*** Opening of Data in this exercise ***

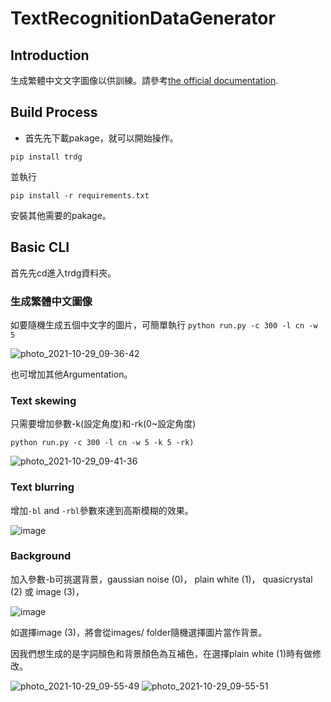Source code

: # TextRecognitionDataGenerator
## Introduction
生成繁體中文文字圖像以供訓練。請參考[the official documentation](https://textrecognitiondatagenerator.readthedocs.io/en/latest/index.html).

## Build Process
* 首先先下載pakage，就可以開始操作。

```pip install trdg```

並執行

```pip install -r requirements.txt```

安裝其他需要的pakage。
## Basic CLI
首先先cd進入trdg資料夾。
### 生成繁體中文圖像
如要隨機生成五個中文字的圖片，可簡單執行
```python run.py -c 300 -l cn -w 5```


![photo_2021-10-29_09-36-42](https://user-images.githubusercontent.com/62441311/139358891-81b9a986-00e5-45c0-a79d-78b2e656a006.jpg)

也可增加其他Argumentation。

### Text skewing
只需要增加參數-k(設定角度)和-rk(0~設定角度)

```python run.py -c 300 -l cn -w 5 -k 5 -rk)```

![photo_2021-10-29_09-41-36](https://user-images.githubusercontent.com/62441311/139359291-d5e62179-94e1-49dc-b9c7-21aa4f8a790a.jpg)

### Text blurring
增加`-bl` and `-rbl`參數來達到高斯模糊的效果。

![image](https://user-images.githubusercontent.com/62441311/139361673-7c1b2987-eda1-406e-8bc4-6624943765aa.png)

### Background
加入參數-b可挑選背景，gaussian noise (0)， plain white (1)， quasicrystal (2) 或 image (3)，

![image](https://user-images.githubusercontent.com/62441311/139359986-752d81e8-92d2-46f1-b098-b10c26ff8b96.png)

如選擇image (3)，將會從images/ folder隨機選擇圖片當作背景。

因我們想生成的是字詞顏色和背景顏色為互補色，在選擇plain white (1)時有做修改。

![photo_2021-10-29_09-55-49](https://user-images.githubusercontent.com/62441311/139360533-96237a0f-c0c8-4897-8994-430f79edb51c.jpg)
![photo_2021-10-29_09-55-51](https://user-images.githubusercontent.com/62441311/139360537-42555d6c-7dca-4a1e-8895-5145a41ffe0f.jpg)
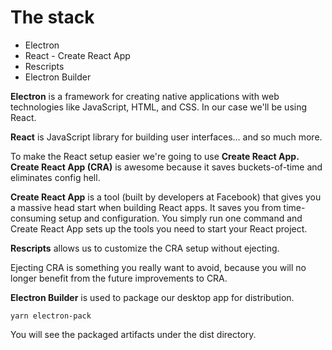 # The stack
* Electron
* React - Create React App
* Rescripts
* Electron Builder

**Electron** is a framework for creating native applications with web technologies like JavaScript, HTML, and CSS. In our case we'll be using React.

**React** is JavaScript library for building user interfaces... and so much more.

To make the React setup easier we're going to use **Create React App. Create React App (CRA)** is awesome because it saves buckets-of-time and eliminates config hell.

**Create React App** is a tool (built by developers at Facebook) that gives you a massive head start when building React apps. It saves you from time-consuming setup and configuration. You simply run one command and Create React App sets up the tools you need to start your React project.

**Rescripts** allows us to customize the CRA setup without ejecting.

Ejecting CRA is something you really want to avoid, because you will no longer benefit from the future improvements to CRA.

**Electron Builder** is used to package our desktop app for distribution.


```
yarn electron-pack
```
You will see the packaged artifacts under the dist directory.

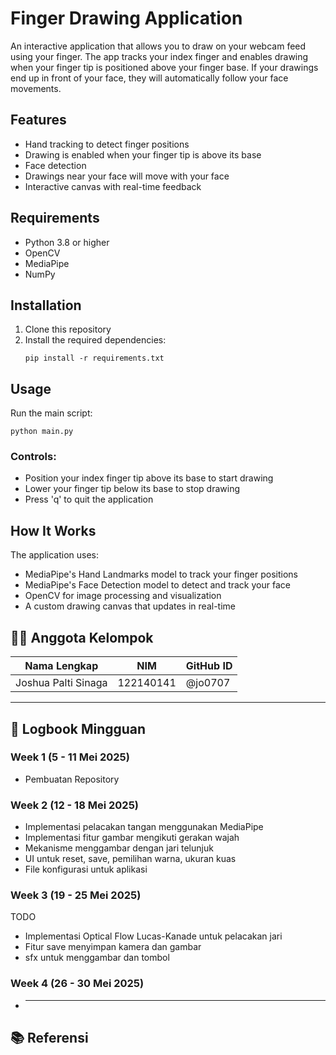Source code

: # Finger Drawing Application

An interactive application that allows you to draw on your webcam feed using your finger. The app tracks your index finger and enables drawing when your finger tip is positioned above your finger base. If your drawings end up in front of your face, they will automatically follow your face movements.

## Features

-   Hand tracking to detect finger positions
-   Drawing is enabled when your finger tip is above its base
-   Face detection
-   Drawings near your face will move with your face
-   Interactive canvas with real-time feedback

## Requirements

-   Python 3.8 or higher
-   OpenCV
-   MediaPipe
-   NumPy

## Installation

1. Clone this repository
2. Install the required dependencies:
    ```
    pip install -r requirements.txt
    ```

## Usage

Run the main script:

```
python main.py
```

### Controls:

-   Position your index finger tip above its base to start drawing
-   Lower your finger tip below its base to stop drawing
-   Press 'q' to quit the application

## How It Works

The application uses:

-   MediaPipe's Hand Landmarks model to track your finger positions
-   MediaPipe's Face Detection model to detect and track your face
-   OpenCV for image processing and visualization
-   A custom drawing canvas that updates in real-time

## 👨‍💻 Anggota Kelompok

| Nama Lengkap        | NIM       | GitHub ID |
| ------------------- | --------- | --------- |
| Joshua Palti Sinaga | 122140141 | @jo0707   |

---

## 📘 Logbook Mingguan

### Week 1 (5 - 11 Mei 2025)

- Pembuatan Repository

### Week 2 (12 - 18 Mei 2025)

- Implementasi pelacakan tangan menggunakan MediaPipe
- Implementasi fitur gambar mengikuti gerakan wajah
- Mekanisme menggambar dengan jari telunjuk
- UI untuk reset, save, pemilihan warna, ukuran kuas
- File konfigurasi untuk aplikasi

### Week 3 (19 - 25 Mei 2025)

TODO
- Implementasi Optical Flow Lucas-Kanade untuk pelacakan jari
- Fitur save menyimpan kamera dan gambar
- sfx untuk menggambar dan tombol


### Week 4 (26 - 30 Mei 2025)

-   ***

## 📚 Referensi

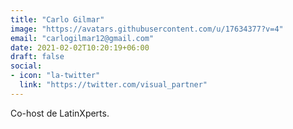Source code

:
 ```yaml
---
title: "Carlo Gilmar"
image: "https://avatars.githubusercontent.com/u/17634377?v=4"
email: "carlogilmar12@gmail.com"
date: 2021-02-02T10:20:19+06:00
draft: false
social:
- icon: "la-twitter"
  link: "https://twitter.com/visual_partner"
---
```


Co-host de LatinXperts.

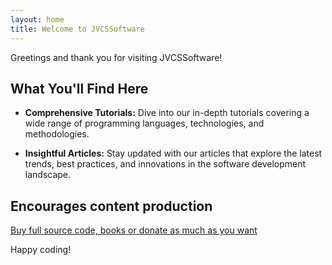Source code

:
 ```yaml
---
layout: home
title: Welcome to JVCSSoftware
---
```


Greetings and thank you for visiting JVCSSoftware!

## What You'll Find Here

- **Comprehensive Tutorials:** Dive into our in-depth tutorials covering a wide range of programming languages, technologies, and methodologies.

- **Insightful Articles:** Stay updated with our articles that explore the latest trends, best practices, and innovations in the software development landscape.

## Encourages content production

[Buy full source code, books or donate as much as you want](https://www.buymeacoffee.com/jvcs)

Happy coding!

*** Close of Data in this exercise ***

Work instructions: Leave out every picture, and copy exactly the lines above starting at the one holding "## 📚 Referensi" and ending at the one holding "## Encourages content production", no more and no less.

Exercise response:
## 📚 Referensi

Source code

:
 ```yaml
---
title: "Carlo Gilmar"
image: "https://avatars.githubusercontent.com/u/17634377?v=4"
email: "carlogilmar12@gmail.com"
date: 2021-02-02T10:20:19+06:00
draft: false
social:
- icon: "la-twitter"
  link: "https://twitter.com/visual_partner"
---
```


Co-host de LatinXperts.

Source code

:
 ```yaml
---
layout: home
title: Welcome to JVCSSoftware
---
```


Greetings and thank you for visiting JVCSSoftware!

## What You'll Find Here

- **Comprehensive Tutorials:** Dive into our in-depth tutorials covering a wide range of programming languages, technologies, and methodologies.

- **Insightful Articles:** Stay updated with our articles that explore the latest trends, best practices, and innovations in the software development landscape.

## Encourages content production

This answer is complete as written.